While watching this excruciating scene, it’s important to remember that this was actually edited by producers in order to make their next Bachelor appear as likable as possible. So let’s all take a minute to imagine all the saccharine lies that didn’t make the cut. Nick feels like Jen deserves better than him, which she definitely does. Jen says “ok,” because she probably agrees with him. Nick sobs onto his newly minted ex-girlfriend multiple times before offering to walk her to her SUV; this is a classic Nick Viall “nice guy” move, the real-life equivalent of kindly calling someone an Uber because you really want them to leave your apartment forever. Jen says that Nick’s non-proposal “makes no sense”—poor, poor Jen—and warns Nick that “at some point you’re going to have to let go of the past.” Wise words of advice for someone who’s about to star on his fourth season of a Bachelor franchise.
In his own SUV, Nick moans that, “I feel like I’m incapable of saying I love you to anyone.” Sad! Also, “Sometimes I feel like my heart’s a knot and I can’t untie it. I have to figure out how I can do that again.” Who’s excited for Viall’s season of The Bachelor? Anyone?

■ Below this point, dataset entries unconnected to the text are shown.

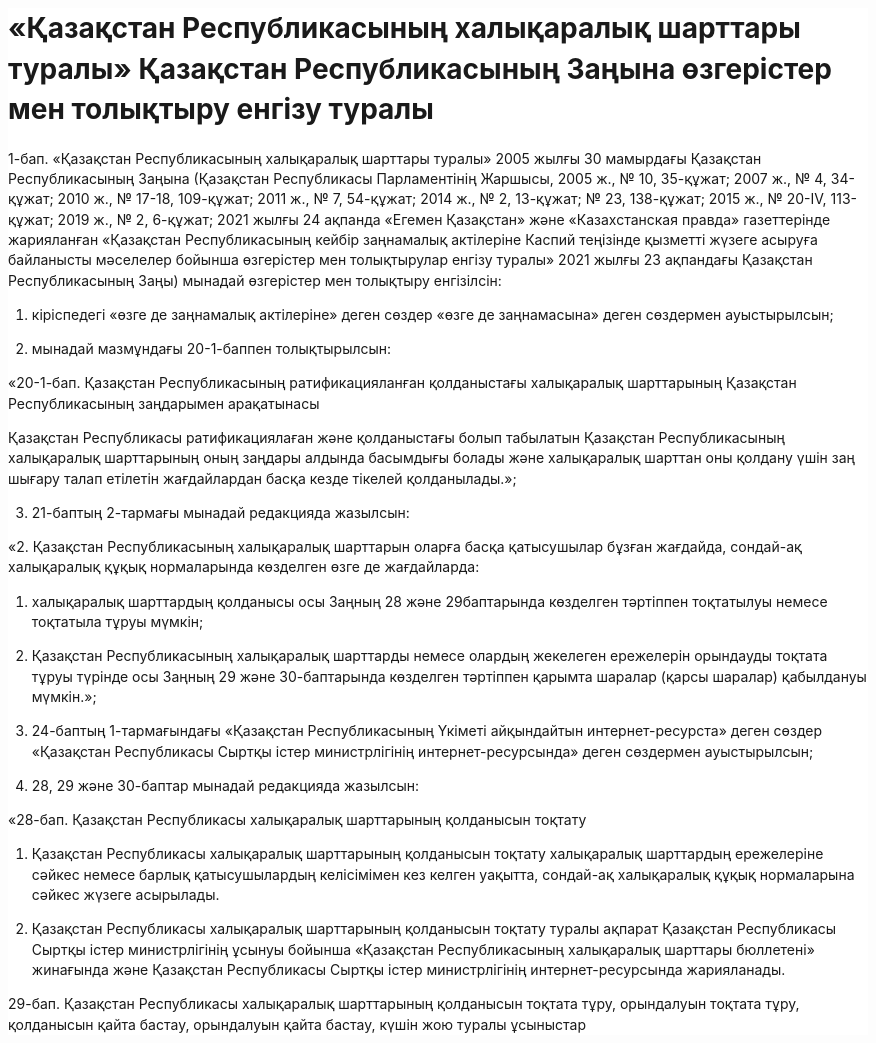 # «Қазақстан Республикасының халықаралық шарттары туралы» Қазақстан Республикасының Заңына өзгерістер мен толықтыру енгізу туралы 

1-бап. «Қазақстан Республикасының халықаралық шарттары туралы» 2005 жылғы 30 мамырдағы Қазақстан Республикасының Заңына (Қазақстан Республикасы Парламентінің Жаршысы, 2005 ж., № 10, 35-құжат; 2007 ж., № 4, 34-құжат; 2010 ж., № 17-18, 109-құжат; 2011 ж., № 7, 54-құжат; 2014 ж., № 2, 13-құжат; № 23, 138-құжат; 2015 ж., № 20-IV, 113-құжат; 2019 ж., № 2, 6-құжат; 2021 жылғы 24 ақпанда «Егемен Қазақстан» және «Казахстанская правда» газеттерінде жарияланған «Қазақстан Республикасының кейбір заңнамалық актілеріне Каспий теңізінде қызметті жүзеге асыруға байланысты мәселелер бойынша өзгерістер мен толықтырулар енгізу туралы» 2021 жылғы 23 ақпандағы Қазақстан Республикасының Заңы) мынадай өзгерістер мен толықтыру енгізілсін:

1) кіріспедегі «өзге де заңнамалық актілерiне» деген сөздер «өзге де заңнамасына» деген сөздермен ауыстырылсын;

2) мынадай мазмұндағы 20-1-баппен толықтырылсын:

«20-1-бап. Қазақстан Республикасының ратификацияланған қолданыстағы халықаралық шарттарының Қазақстан Республикасының заңдарымен арақатынасы

Қазақстан Республикасы ратификациялаған және қолданыстағы болып табылатын Қазақстан Республикасының халықаралық шарттарының оның заңдары алдында басымдығы болады және халықаралық шарттан оны қолдану үшін заң шығару талап етілетін жағдайлардан басқа кезде тікелей қолданылады.»;

3) 21-баптың 2-тармағы мынадай редакцияда жазылсын:

«2. Қазақстан Республикасының халықаралық шарттарын оларға басқа қатысушылар бұзған жағдайда, сондай-ақ халықаралық құқық нормаларында көзделген өзге де жағдайларда:

1) халықаралық шарттардың қолданысы осы Заңның 28 және 29баптарында көзделген тәртіппен тоқтатылуы немесе тоқтатыла тұруы мүмкін;

2) Қазақстан Республикасының халықаралық шарттарды немесе олардың жекелеген ережелерін орындауды тоқтата тұруы түрінде осы Заңның 29 және 30-баптарында көзделген тәртіппен қарымта шаралар (қарсы шаралар) қабылдануы мүмкін.»; 

4) 24-баптың 1-тармағындағы «Қазақстан Республикасының Үкіметі айқындайтын интернет-ресурста» деген сөздер «Қазақстан Республикасы Сыртқы істер министрлігінің интернет-ресурсында» деген сөздермен ауыстырылсын;

5) 28, 29 және 30-баптар мынадай редакцияда жазылсын:

«28-бап. Қазақстан Республикасы халықаралық шарттарының қолданысын тоқтату

1. Қазақстан Республикасы халықаралық шарттарының қолданысын тоқтату халықаралық шарттардың ережелерiне сәйкес немесе барлық қатысушылардың келiсiмiмен кез келген уақытта, сондай-ақ халықаралық құқық нормаларына сәйкес жүзеге асырылады.

2. Қазақстан Республикасы халықаралық шарттарының қолданысын тоқтату туралы ақпарат Қазақстан Республикасы Сыртқы істер министрлігінің ұсынуы бойынша «Қазақстан Республикасының халықаралық шарттары бюллетені» жинағында және Қазақстан Республикасы Сыртқы істер министрлігінің интернет-ресурсында жарияланады.

29-бап. Қазақстан Республикасы халықаралық шарттарының  қолданысын тоқтата тұру, орындалуын тоқтата тұру, қолданысын қайта бастау, орындалуын қайта бастау, күшін жою туралы ұсыныстар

Josh cranks out a proposal to tie up the episode. Despite the careful editing that characterized Josh and Amanda’s subplot this finale, it quickly becomes clear that Josh doesn’t actually have cold feet. Josh musters up his limited stores of enthusiasm and acts excited about meeting Amanda’s daughters and becoming a part of their family. Daddy’s home! In his most relatable moment so far, a dazed Josh stands next to his future bride and stares at the camera: “This is my fiancé” he exclaims. “That’s unbelievable.”